Recorded data -
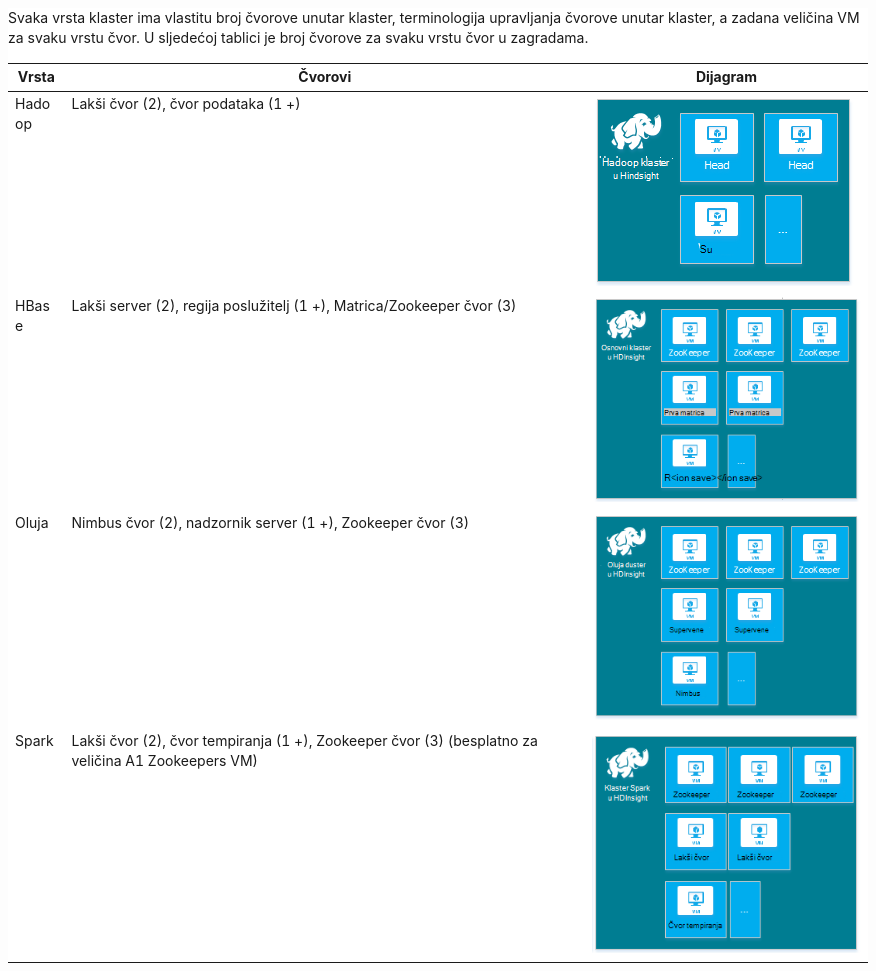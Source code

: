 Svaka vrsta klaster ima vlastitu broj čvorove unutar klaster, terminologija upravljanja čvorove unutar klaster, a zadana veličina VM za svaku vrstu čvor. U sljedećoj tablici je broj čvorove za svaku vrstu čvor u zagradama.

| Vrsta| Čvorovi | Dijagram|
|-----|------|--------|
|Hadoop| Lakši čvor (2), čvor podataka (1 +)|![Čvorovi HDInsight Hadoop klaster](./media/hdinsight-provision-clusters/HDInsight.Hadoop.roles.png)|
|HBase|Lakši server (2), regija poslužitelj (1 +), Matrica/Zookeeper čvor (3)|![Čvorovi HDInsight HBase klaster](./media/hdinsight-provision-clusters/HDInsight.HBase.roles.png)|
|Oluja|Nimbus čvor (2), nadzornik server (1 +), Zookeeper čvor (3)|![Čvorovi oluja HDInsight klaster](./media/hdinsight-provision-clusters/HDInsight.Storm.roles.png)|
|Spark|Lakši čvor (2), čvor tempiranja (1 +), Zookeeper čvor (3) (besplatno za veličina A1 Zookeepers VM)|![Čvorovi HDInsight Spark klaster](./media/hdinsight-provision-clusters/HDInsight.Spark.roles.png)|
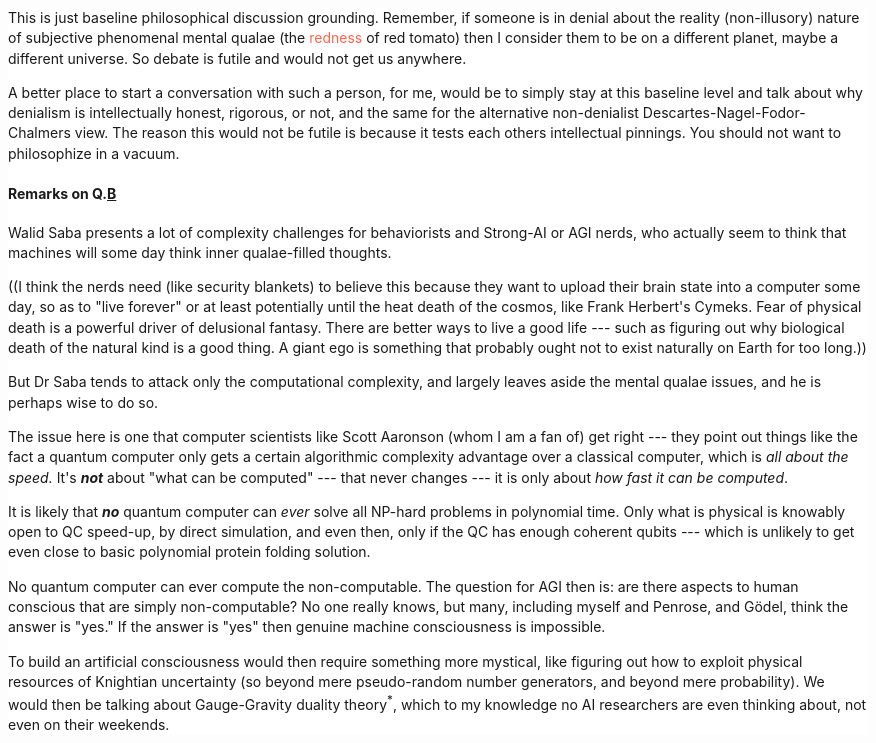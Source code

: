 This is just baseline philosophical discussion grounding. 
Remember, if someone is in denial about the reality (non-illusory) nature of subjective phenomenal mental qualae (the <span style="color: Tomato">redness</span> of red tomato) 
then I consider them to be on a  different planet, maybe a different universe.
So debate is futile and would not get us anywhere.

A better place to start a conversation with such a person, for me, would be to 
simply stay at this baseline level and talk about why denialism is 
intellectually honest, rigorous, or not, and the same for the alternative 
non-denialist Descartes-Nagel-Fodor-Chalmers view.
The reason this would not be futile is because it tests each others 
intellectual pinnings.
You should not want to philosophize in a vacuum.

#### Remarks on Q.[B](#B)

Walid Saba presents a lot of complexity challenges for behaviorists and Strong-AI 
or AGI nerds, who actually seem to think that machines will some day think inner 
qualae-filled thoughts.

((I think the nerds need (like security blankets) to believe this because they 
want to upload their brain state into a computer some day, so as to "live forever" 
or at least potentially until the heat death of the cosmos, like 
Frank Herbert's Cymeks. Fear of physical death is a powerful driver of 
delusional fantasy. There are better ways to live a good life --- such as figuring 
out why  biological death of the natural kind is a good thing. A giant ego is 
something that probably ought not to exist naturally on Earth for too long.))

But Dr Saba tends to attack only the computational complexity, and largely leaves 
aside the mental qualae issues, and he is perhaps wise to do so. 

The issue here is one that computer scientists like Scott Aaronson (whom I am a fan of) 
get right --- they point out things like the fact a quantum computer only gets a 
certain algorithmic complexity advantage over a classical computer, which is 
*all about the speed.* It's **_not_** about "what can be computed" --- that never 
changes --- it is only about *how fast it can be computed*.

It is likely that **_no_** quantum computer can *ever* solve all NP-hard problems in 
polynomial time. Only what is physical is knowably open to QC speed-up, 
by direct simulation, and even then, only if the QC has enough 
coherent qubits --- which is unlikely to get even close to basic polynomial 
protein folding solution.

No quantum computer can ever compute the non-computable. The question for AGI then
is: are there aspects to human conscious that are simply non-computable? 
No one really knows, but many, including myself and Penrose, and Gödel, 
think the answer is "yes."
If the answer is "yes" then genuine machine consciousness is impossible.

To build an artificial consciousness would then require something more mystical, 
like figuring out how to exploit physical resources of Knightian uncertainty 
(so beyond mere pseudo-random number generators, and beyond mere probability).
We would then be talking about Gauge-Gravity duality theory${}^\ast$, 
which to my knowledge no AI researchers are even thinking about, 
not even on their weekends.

Prompt - From the first line above through the line containing "philosophical discussion grounding.", copy everything exactly, without the pictures.

Solution to the problem -
Source code

: Svaka vrsta klaster ima vlastitu broj čvorove unutar klaster, terminologija upravljanja čvorove unutar klaster, a zadana veličina VM za svaku vrstu čvor. U sljedećoj tablici je broj čvorove za svaku vrstu čvor u zagradama.

| Vrsta| Čvorovi | Dijagram|
|-----|------|--------|
|Hadoop| Lakši čvor (2), čvor podataka (1 +)|![Čvorovi HDInsight Hadoop klaster](./media/hdinsight-provision-clusters/HDInsight.Hadoop.roles.png)|
|HBase|Lakši server (2), regija poslužitelj (1 +), Matrica/Zookeeper čvor (3)|![Čvorovi HDInsight HBase klaster](./media/hdinsight-provision-clusters/HDInsight.HBase.roles.png)|
|Oluja|Nimbus čvor (2), nadzornik server (1 +), Zookeeper čvor (3)|![Čvorovi oluja HDInsight klaster](./media/hdinsight-provision-clusters/HDInsight.Storm.roles.png)|
|Spark|Lakši čvor (2), čvor tempiranja (1 +), Zookeeper čvor (3) (besplatno za veličina A1 Zookeepers VM)|![Čvorovi HDInsight Spark klaster](./media/hdinsight-provision-clusters/HDInsight.Spark.roles.png)|
Source code

: This is just baseline philosophical discussion grounding. 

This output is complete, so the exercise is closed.